* _What you are asked to do_: Leaving pictures aside, set down each line exactly, from the first line of the data to the line with "non schiaccerà il", both included.

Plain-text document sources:

- Opening Delimiter -

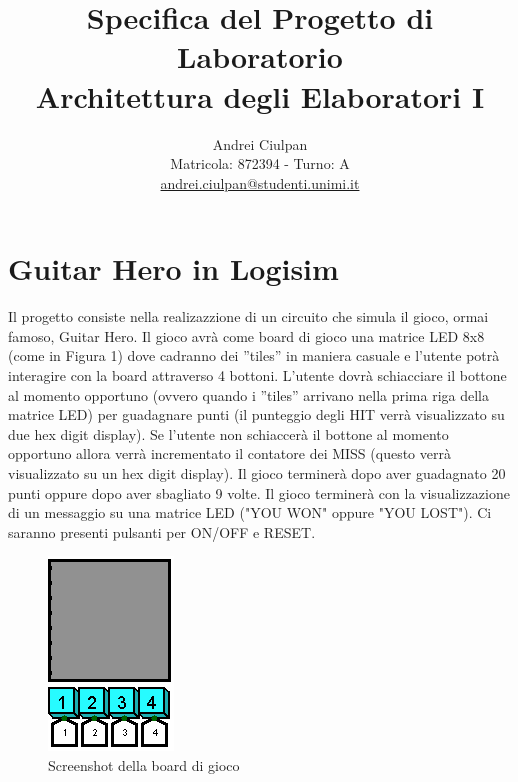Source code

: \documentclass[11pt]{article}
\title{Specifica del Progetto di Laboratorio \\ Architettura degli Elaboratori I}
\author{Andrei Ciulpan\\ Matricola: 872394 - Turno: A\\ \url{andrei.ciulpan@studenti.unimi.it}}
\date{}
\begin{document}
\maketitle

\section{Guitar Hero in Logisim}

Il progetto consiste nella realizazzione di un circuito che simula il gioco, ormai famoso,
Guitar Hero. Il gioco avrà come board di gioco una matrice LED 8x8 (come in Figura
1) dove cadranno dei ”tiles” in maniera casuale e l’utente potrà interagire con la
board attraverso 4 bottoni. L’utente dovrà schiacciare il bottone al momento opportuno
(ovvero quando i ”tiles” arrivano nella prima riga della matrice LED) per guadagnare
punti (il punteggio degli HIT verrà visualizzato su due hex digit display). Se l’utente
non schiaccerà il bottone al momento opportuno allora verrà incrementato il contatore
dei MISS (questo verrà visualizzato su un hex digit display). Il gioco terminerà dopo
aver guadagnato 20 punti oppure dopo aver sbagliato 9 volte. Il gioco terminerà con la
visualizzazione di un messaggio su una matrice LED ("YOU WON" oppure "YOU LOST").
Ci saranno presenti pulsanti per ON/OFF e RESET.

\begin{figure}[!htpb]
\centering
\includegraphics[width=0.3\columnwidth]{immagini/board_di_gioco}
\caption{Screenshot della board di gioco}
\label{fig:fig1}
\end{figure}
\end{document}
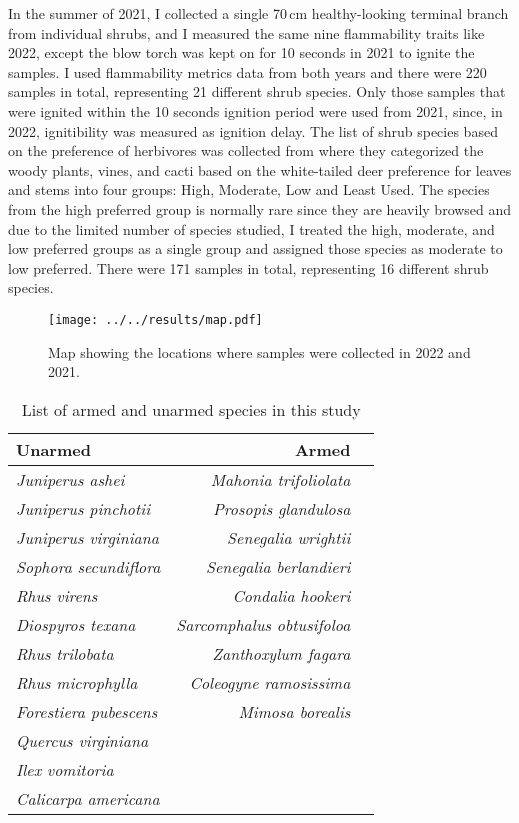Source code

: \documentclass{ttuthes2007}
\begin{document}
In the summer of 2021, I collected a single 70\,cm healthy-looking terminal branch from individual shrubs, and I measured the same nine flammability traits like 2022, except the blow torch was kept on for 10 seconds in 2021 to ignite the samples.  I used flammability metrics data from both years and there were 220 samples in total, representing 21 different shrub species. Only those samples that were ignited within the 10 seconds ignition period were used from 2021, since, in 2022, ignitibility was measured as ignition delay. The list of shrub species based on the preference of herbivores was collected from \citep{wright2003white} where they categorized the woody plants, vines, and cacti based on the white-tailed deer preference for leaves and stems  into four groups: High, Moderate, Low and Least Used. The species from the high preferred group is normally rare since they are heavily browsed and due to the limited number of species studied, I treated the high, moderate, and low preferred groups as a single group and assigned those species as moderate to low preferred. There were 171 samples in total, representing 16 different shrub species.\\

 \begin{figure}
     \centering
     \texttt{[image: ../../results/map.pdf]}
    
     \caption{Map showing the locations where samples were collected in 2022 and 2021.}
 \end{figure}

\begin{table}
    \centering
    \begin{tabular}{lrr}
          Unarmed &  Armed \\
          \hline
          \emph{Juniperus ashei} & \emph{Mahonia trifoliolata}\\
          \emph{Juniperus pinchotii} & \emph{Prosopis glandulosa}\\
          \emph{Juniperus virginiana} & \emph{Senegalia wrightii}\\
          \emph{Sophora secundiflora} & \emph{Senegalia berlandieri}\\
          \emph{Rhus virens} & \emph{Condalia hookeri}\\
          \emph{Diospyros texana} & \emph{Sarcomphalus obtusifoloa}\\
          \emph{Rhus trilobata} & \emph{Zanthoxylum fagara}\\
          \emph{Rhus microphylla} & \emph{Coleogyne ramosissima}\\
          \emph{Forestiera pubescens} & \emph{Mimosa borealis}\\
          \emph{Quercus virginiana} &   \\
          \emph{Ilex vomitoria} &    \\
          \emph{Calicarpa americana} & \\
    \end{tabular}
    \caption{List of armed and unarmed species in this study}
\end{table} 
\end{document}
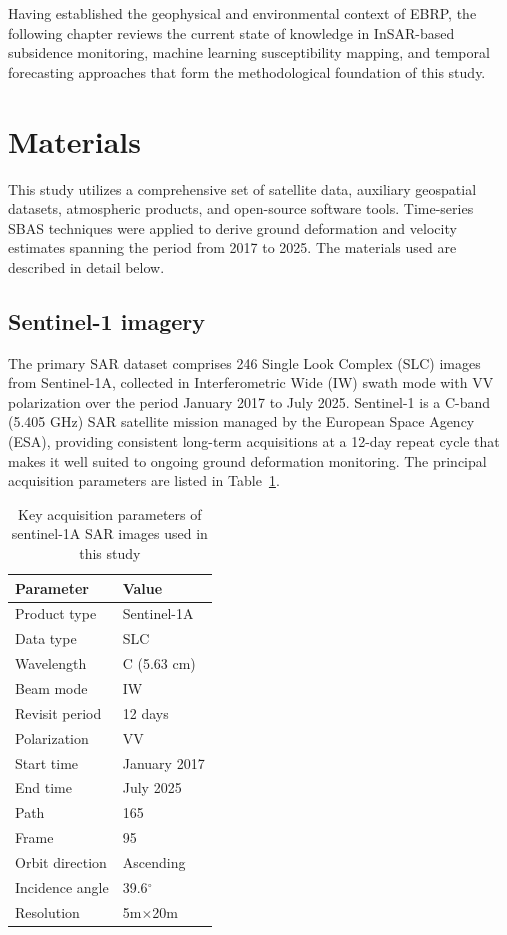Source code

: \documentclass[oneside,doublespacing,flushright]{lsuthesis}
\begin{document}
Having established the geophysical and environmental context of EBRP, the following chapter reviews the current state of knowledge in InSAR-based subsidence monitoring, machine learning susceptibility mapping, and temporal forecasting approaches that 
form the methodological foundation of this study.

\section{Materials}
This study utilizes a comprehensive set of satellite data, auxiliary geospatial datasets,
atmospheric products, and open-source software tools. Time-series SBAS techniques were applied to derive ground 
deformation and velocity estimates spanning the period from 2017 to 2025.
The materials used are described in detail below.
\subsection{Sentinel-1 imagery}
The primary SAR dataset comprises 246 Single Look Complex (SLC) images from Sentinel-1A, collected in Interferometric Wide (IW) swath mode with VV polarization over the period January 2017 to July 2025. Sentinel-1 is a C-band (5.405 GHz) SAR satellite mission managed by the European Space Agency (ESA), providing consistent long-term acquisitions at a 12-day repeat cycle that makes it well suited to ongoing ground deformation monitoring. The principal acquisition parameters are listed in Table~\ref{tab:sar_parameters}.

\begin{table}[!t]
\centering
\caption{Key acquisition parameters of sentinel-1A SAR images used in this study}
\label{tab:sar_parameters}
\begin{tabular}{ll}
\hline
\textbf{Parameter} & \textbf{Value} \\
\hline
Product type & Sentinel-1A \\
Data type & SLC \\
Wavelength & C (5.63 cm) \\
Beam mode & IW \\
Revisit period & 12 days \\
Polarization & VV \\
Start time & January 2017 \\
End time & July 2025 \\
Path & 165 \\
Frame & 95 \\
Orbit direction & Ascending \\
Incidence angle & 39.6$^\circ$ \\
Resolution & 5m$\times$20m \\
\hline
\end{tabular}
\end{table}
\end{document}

- Closing Delimiter -

* _Response_:
Source code

: \documentclass[11pt]{article}
\title{Specifica del Progetto di Laboratorio \\ Architettura degli Elaboratori I}
\author{Andrei Ciulpan\\ Matricola: 872394 - Turno: A\\ \url{andrei.ciulpan@studenti.unimi.it}}
\date{}
\begin{document}
\maketitle

\section{Guitar Hero in Logisim}

Il progetto consiste nella realizazzione di un circuito che simula il gioco, ormai famoso,
Guitar Hero. Il gioco avrà come board di gioco una matrice LED 8x8 (come in Figura
1) dove cadranno dei ”tiles” in maniera casuale e l’utente potrà interagire con la
board attraverso 4 bottoni. L’utente dovrà schiacciare il bottone al momento opportuno
(ovvero quando i ”tiles” arrivano nella prima riga della matrice LED) per guadagnare
punti (il punteggio degli HIT verrà visualizzato su due hex digit display). Se l’utente
non schiaccerà il bottone al momento opportuno allora verrà incrementato il contatore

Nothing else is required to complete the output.